Goal of the exercise:
Lines outside the range are not wanted. Give again exactly the lines between the line holding "- 👨‍💻 Experienced in Backend Development" and the line holding "Feel free to", inclusive, from the listing below.

Data in this exercise:

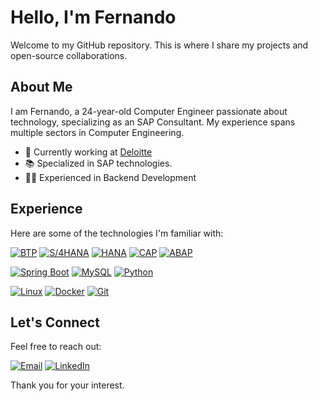 # Hello, I'm Fernando

Welcome to my GitHub repository. This is where I share my projects and open-source collaborations.

## About Me

I am Fernando, a 24-year-old Computer Engineer passionate about technology, specializing as an SAP Consultant. My experience spans multiple sectors in Computer Engineering.

- 💼 Currently working at [Deloitte](https://www.deloitte.com/)
- 📚 Specialized in SAP technologies.
- 👨‍💻 Experienced in Backend Development

## Experience

Here are some of the technologies I'm familiar with:

[![BTP](https://img.shields.io/badge/BTP-0FAAFF?style=for-the-badge&logo=sap&logoColor=white)](https://www.sap.com/products/technology-platform/what-is-sap-business-technology-platform.html)
[![S/4HANA](https://img.shields.io/badge/S%2F4HANA-0FAAFF?style=for-the-badge&logo=sap&logoColor=white)](https://www.sap.com/products/erp/s4hana.html)
[![HANA](https://img.shields.io/badge/HANA-0FAAFF?style=for-the-badge&logo=sap&logoColor=white)](https://www.sap.com/products/technology-platform/hana/what-is-sap-hana.html)
[![CAP](https://img.shields.io/badge/CAP-0FAAFF?style=for-the-badge&logo=sap&logoColor=white)](https://cap.cloud.sap/docs/)
[![ABAP](https://img.shields.io/badge/ABAP-0FAAFF?style=for-the-badge&logo=sap&logoColor=white)](https://www.sap.com/products/technology-platform/abap.html)

[![Spring Boot](https://img.shields.io/badge/Spring%20Boot-6DB33F?style=for-the-badge&logo=spring&logoColor=white)](https://spring.io/projects/spring-boot)
[![MySQL](https://img.shields.io/badge/MySQL-4479A1?style=for-the-badge&logo=mysql&logoColor=white)](https://www.mysql.com/)
[![Python](https://img.shields.io/badge/Python-3670A0?style=for-the-badge&logo=python&logoColor=ffdd54)](https://www.python.org/)

[![Linux](https://img.shields.io/badge/Linux-FCC624?style=for-the-badge&logo=linux&logoColor=black)](https://www.linux.org/)
[![Docker](https://img.shields.io/badge/Docker-384d54?style=for-the-badge&logo=Docker&logoColor=0db7ed)](https://www.docker.com/)
[![Git](https://img.shields.io/badge/Git-F05032?style=for-the-badge&logo=git&logoColor=white)](https://git-scm.com/)

## Let's Connect

Feel free to reach out:

[![Email](https://img.shields.io/badge/Email-D14836?style=for-the-badge&logo=gmail&logoColor=white)](mailto:RBFernando99@gmail.com)
[![LinkedIn](https://img.shields.io/badge/LinkedIn-0A66C2?style=for-the-badge&logo=linkedin&logoColor=white)](https://www.linkedin.com/in/RBFernando99/)

Thank you for your interest.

Solution to this exercise:
- 👨‍💻 Experienced in Backend Development

## Experience

Here are some of the technologies I'm familiar with:

[![BTP](https://img.shields.io/badge/BTP-0FAAFF?style=for-the-badge&logo=sap&logoColor=white)](https://www.sap.com/products/technology-platform/what-is-sap-business-technology-platform.html)
[![S/4HANA](https://img.shields.io/badge/S%2F4HANA-0FAAFF?style=for-the-badge&logo=sap&logoColor=white)](https://www.sap.com/products/erp/s4hana.html)
[![HANA](https://img.shields.io/badge/HANA-0FAAFF?style=for-the-badge&logo=sap&logoColor=white)](https://www.sap.com/products/technology-platform/hana/what-is-sap-hana.html)
[![CAP](https://img.shields.io/badge/CAP-0FAAFF?style=for-the-badge&logo=sap&logoColor=white)](https://cap.cloud.sap/docs/)
[![ABAP](https://img.shields.io/badge/ABAP-0FAAFF?style=for-the-badge&logo=sap&logoColor=white)](https://www.sap.com/products/technology-platform/abap.html)

[![Spring Boot](https://img.shields.io/badge/Spring%20Boot-6DB33F?style=for-the-badge&logo=spring&logoColor=white)](https://spring.io/projects/spring-boot)
[![MySQL](https://img.shields.io/badge/MySQL-4479A1?style=for-the-badge&logo=mysql&logoColor=white)](https://www.mysql.com/)
[![Python](https://img.shields.io/badge/Python-3670A0?style=for-the-badge&logo=python&logoColor=ffdd54)](https://www.python.org/)

[![Linux](https://img.shields.io/badge/Linux-FCC624?style=for-the-badge&logo=linux&logoColor=black)](https://www.linux.org/)
[![Docker](https://img.shields.io/badge/Docker-384d54?style=for-the-badge&logo=Docker&logoColor=0db7ed)](https://www.docker.com/)
[![Git](https://img.shields.io/badge/Git-F05032?style=for-the-badge&logo=git&logoColor=white)](https://git-scm.com/)

## Let's Connect

Feel free to reach out:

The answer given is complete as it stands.